Abstract
Pemphigus dermatoses belong to a collection of uncommon autoimmune mucocutaneous disorders characterized by acantholysis, or the destruction of cell-to-cell adhesion, leading to the formation of bullae and erosions. Pemphigus dermatoses most commonly affect patients between the ages of 50 and 60, occur worldwide across all ethnicities, but have a higher prevalence
in patients of Ashkenazi Jewish and Mediterranean descent. Importantly, IgG antibodies against transmembrane desmoglein glycoproteins on the cell surface of keratinocytes, detected by immunochemical testing, are characteristic of the development of these disorders.
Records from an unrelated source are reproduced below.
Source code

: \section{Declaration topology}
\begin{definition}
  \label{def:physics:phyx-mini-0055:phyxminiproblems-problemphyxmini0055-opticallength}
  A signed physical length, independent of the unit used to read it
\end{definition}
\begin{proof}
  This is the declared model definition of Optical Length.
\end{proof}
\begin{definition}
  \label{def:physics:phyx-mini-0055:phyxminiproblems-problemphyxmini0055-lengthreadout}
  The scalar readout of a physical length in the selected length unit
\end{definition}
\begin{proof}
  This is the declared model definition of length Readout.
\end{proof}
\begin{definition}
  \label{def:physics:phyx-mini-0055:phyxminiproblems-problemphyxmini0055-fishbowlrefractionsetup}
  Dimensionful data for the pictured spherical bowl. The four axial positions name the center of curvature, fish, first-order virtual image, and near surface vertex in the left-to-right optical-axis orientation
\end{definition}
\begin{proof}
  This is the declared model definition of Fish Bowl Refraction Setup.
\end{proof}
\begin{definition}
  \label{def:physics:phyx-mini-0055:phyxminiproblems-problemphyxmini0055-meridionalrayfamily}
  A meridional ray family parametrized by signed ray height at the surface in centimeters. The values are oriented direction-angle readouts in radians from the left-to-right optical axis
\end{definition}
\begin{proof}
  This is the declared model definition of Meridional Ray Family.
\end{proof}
These antibodies “disrupt the adhesive function of desmosomes, impeding their ability to function in routine cell to cell adhesion, resulting in epidermal acantholysis and flaccid blister formation”- the key clinical features of pemphigus diseases as demonstrated in the case patient. Of note, IgG against desmogleins 1 and 3 are characteristic of pemphigus vulgaris (PV), and pemphigus foliaceous (PF) solely involves desmoglein.
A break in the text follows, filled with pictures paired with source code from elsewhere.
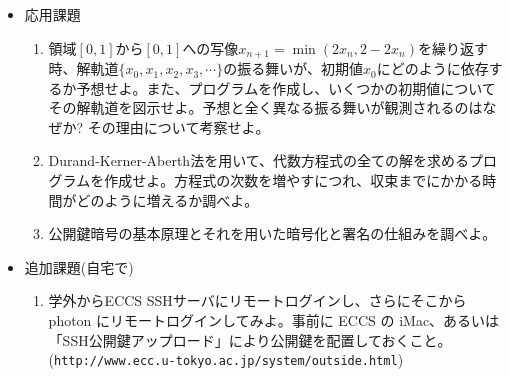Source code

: \documentclass[11pt]{jarticle}
\begin{document}
\begin{itemize}
\item 応用課題
  \begin{enumerate}
  \item 領域$[0,1]$から$[0,1]$への写像$x_{n+1} = \min(2x_n,2-2x_n)$を繰り返す時、解軌道$\{x_0,x_1,x_2,x_3,\cdots\}$の振る舞いが、初期値$x_0$にどのように依存するか予想せよ。また、プログラムを作成し、いくつかの初期値についてその解軌道を図示せよ。予想と全く異なる振る舞いが観測されるのはなぜか? その理由について考察せよ。
  \item Durand-Kerner-Aberth法を用いて、代数方程式の全ての解を求めるプログラムを作成せよ。方程式の次数を増やすにつれ、収束までにかかる時間がどのように増えるか調べよ。
  \item 公開鍵暗号の基本原理とそれを用いた暗号化と署名の仕組みを調べよ。
  \end{enumerate}  

\item 追加課題(自宅で)
  \begin{enumerate}
  \item 学外からECCS SSHサーバにリモートログインし、さらにそこから photon にリモートログインしてみよ。事前に ECCS の iMac、あるいは「SSH公開鍵アップロード」により公開鍵を配置しておくこと。(\verb+http://www.ecc.u-tokyo.ac.jp/system/outside.html+)
  \end{enumerate}

\end{itemize}
\end{document}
While the first-line treatment of these autoimmune disorders has traditionally been systemic corticosteroids, newer studies support first the use of validated scoring systems such as the Autoimmune Bullous Skin Disorder Intensity Score (ABSIS) and/or the Pemphigus Disease Area Index (PDAI), to establish the severity of the disease prior to initiating treatment. In this case, the moderate score from the ABSIS would have directed more aggressive therapy with an adjuvant such as FDA-approved rituximab to achieve earlier remission/better control symptoms. In a prospective, multicenter, parallel-group, open-label randomized trial of 90 patients from 25 dermatology departments, the first-line treatment with rituximab plus short-term prednisone for patients was more effective than using prednisone alone, with fewer adverse events. In particular, patients benefited from decreased serious side effects of long-term corticosteroid use, such as endocrine disorders (i.e., diabetes mellitus. The patient in this case may have reduced hospital admission risk with more prompt evaluation and combined treatment based on newer guidelines directed at using validated scoring tools to guide treatment.
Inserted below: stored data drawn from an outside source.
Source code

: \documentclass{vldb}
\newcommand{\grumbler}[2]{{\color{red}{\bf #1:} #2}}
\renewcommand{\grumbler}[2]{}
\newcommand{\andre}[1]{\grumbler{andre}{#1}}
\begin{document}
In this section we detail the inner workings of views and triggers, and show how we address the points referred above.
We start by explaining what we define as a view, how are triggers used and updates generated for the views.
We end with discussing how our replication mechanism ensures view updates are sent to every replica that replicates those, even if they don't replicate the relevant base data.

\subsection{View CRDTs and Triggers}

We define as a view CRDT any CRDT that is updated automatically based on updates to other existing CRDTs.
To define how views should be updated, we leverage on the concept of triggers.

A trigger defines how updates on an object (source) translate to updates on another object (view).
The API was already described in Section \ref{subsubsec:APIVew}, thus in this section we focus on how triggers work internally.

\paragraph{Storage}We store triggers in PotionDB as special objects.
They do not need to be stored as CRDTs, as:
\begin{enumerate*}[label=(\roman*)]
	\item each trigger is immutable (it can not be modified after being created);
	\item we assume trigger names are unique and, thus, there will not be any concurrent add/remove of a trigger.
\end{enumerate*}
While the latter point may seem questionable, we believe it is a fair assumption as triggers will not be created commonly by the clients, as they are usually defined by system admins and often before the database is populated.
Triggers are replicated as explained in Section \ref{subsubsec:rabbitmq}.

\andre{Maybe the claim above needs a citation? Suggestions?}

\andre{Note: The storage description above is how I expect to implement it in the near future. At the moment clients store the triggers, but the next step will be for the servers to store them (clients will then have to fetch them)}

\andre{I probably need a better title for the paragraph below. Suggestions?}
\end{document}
Of note, the patient was treated with high-dose prednisone 1mg/kg PO QD, doxycycline 100mg PO BID, and topical betamethasone in the hospital, continuing at discharge. At follow-up appointments, she demonstrated
overall improvement, transitioning to persistent erythematous patches. She was referred to a dermatology specialist for additional management but failed to appear for scheduled appointments. Her history of medical noncompliance continues to complicate her medical management.